Bruno put together AWOLNATION back in 2009 after his various other bands had broken up.

“The bands before had been more traditional in terms of coming up with ideas together and voting on them and approving them,” he says. “Sometimes that works, and sometimes it doesn’t. For me, it had run its course, and it was refreshing to not have someone backseat driving my lyrics or melodies or how I wanted it to sing or sound. There had been too many cooks in the kitchen for long enough. Having said that, we had made some great meals together and made some dishes that didn’t work. Some of the bites were okay. This was the first time I had set alone to do it. By no means did I think that would be better or more successful. I did know it would be rewarding that I could see my vision all the way through.”

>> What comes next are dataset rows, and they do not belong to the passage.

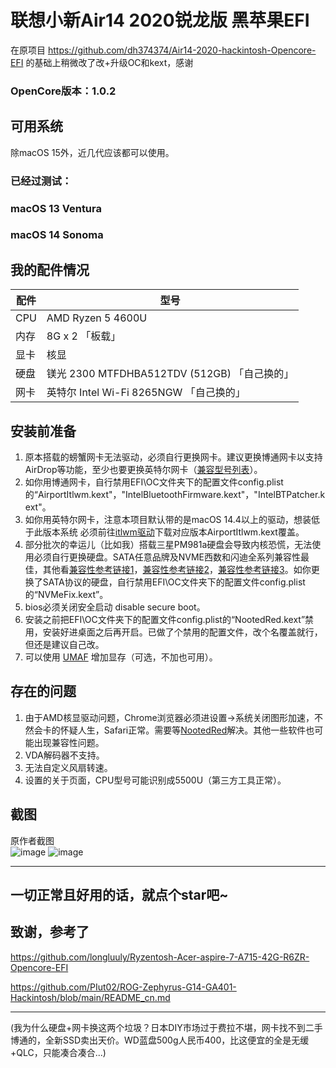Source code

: # **联想小新Air14 2020锐龙版 黑苹果EFI**

在原项目 https://github.com/dh374374/Air14-2020-hackintosh-Opencore-EFI 的基础上稍微改了改+升级OC和kext，感谢  
### OpenCore版本：1.0.2

## 可用系统

除macOS 15外，近几代应该都可以使用。  
### 已经过测试：
### macOS 13 Ventura
### macOS 14 Sonoma

## **我的配件情况**

| 配件 | 型号 |
| --- | --- |
| CPU | AMD Ryzen 5 4600U |
| 内存 | 8G x 2 「板载」 |
| 显卡 | 核显 |
| 硬盘 | 镁光 2300 MTFDHBA512TDV (512GB) 「自己换的」 |
| 网卡 | 英特尔 Intel Wi-Fi 8265NGW 「自己换的」 |

## **安装前准备**

1. 原本搭载的螃蟹网卡无法驱动，必须自行更换网卡。建议更换博通网卡以支持AirDrop等功能，至少也要更换英特尔网卡（[兼容型号列表](https://openintelwireless.github.io/itlwm/Compat)）。
2. 如你用博通网卡，自行禁用EFI\OC文件夹下的配置文件config.plist的“AirportItlwm.kext"，"IntelBluetoothFirmware.kext"，"IntelBTPatcher.kext"。
3. 如你用英特尔网卡，注意本项目默认带的是macOS 14.4以上的驱动，想装低于此版本系统 必须前往[itlwm驱动](https://github.com/OpenIntelWireless/itlwm)下载对应版本AirportItlwm.kext覆盖。
4. 部分批次的幸运儿（比如我）搭载三星PM981a硬盘会导致内核恐慌，无法使用必须自行更换硬盘。SATA任意品牌及NVME西数和闪迪全系列兼容性最佳，其他看[兼容性参考链接1](https://apple.sqlsec.com/1-%E5%9F%BA%E7%A1%80%E7%9F%A5%E8%AF%86/1-2/#_2)，[兼容性参考链接2](https://macoshome.com/hackintosh/hcourse/2476.html)，[兼容性参考链接3](https://heipg.cn/tutorial/diy-hackintosh-2020.html)。如你更换了SATA协议的硬盘，自行禁用EFI\OC文件夹下的配置文件config.plist的“NVMeFix.kext”。
5. bios必须关闭安全启动 disable secure boot。
6. 安装之前把EFI\OC文件夹下的配置文件config.plist的“NootedRed.kext”禁用，安装好进桌面之后再开启。已做了个禁用的配置文件，改个名覆盖就行，但还是建议自己改。
7. 可以使用 [UMAF](https://github.com/DavidS95/Smokeless_UMAF) 增加显存（可选，不加也可用）。

## **存在的问题**

1. 由于AMD核显驱动问题，Chrome浏览器必须进设置→系统关闭图形加速，不然会卡的怀疑人生，Safari正常。需要等[NootedRed](https://github.com/ChefKissInc/NootedRed)解决。其他一些软件也可能出现兼容性问题。
2. VDA解码器不支持。
3. 无法自定义风扇转速。
4. 设置的关于页面，CPU型号可能识别成5500U（第三方工具正常）。

## 截图

原作者截图  
![image](https://raw.githubusercontent.com/dh374374/Air14-2020-hackintosh-Opencore-EFI/main/img/WX20231022-153038.png)
![image](https://raw.githubusercontent.com/dh374374/Air14-2020-hackintosh-Opencore-EFI/main/img/WX20231022-153136.png)

---  
一切正常且好用的话，就点个star吧~
---

## 致谢，参考了

https://github.com/longluuly/Ryzentosh-Acer-aspire-7-A715-42G-R6ZR-Opencore-EFI

https://github.com/PIut02/ROG-Zephyrus-G14-GA401-Hackintosh/blob/main/README_cn.md

---
(我为什么硬盘+网卡换这两个垃圾？日本DIY市场过于费拉不堪，网卡找不到二手博通的，全新SSD卖出天价。WD蓝盘500g人民币400，比这便宜的全是无缓+QLC，只能凑合凑合...)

Though it didn’t become a success overnight, the debut album’s first single, “Sail,” found its way into TV shows, commercials and films. With its pulsating synthesizers and raspy vocals, the song sounds like a heavier track from alt-rockers Imagon Dragons.

“I like to think of it as a combination of every single song that I wrote that never happened and that had the potential to be good,” says Bruno when asked about the track. “There were songs that folks said would be the biggest single ever, and, of course, none of that happened. I always had a sense of melody and a sincerity. It all came together perfectly in an imperfect way. I finally had something to say. That’s a fundamental difference in this project versus the other bands. I was too immature to have a clear voice. I had to experience ups and downs to write songs that more people could relate to.”

With Run, the band slows things down. With its cooing vocals and piano melody, "Fat Face" could pass as a Beach Boys tune, and "Jailbreak" comes off as soul/R&B. Of course, it's not all mellowed out music. The band cranks up the guitars on "Hollow Moon (Bad Wolf)," a song that finds Bruno practically screaming.

“Hopefully, I have grown as a producer," says Bruno when asked about his approach on the album. "I do all the writing and producing and mixing as I go. I feel like I’ve improved. I wanted to push the limits. I didn’t want to write 'Sail 2.0,' but there are songs that tap into that emotion."

He says building upon the first album's success was a priority.

"I wanted to keep the train going," he says. "All odds were against me. When you have a breakout first album, everyone wants to be part of the shiny new toy and the second is different. It didn’t seem as easy. It’s like, 'We helped you on the first record, but we don’t feel like we need to help you on the second one.' Since we’re independent, even though Red Bull [Records] is a massive company, they’re still an independent label so we don’t have the same kinds of connections with majors who can offer the next Coldplay premiere or whatever it might be. We’ll always feel like the underdog, which is fine with me.”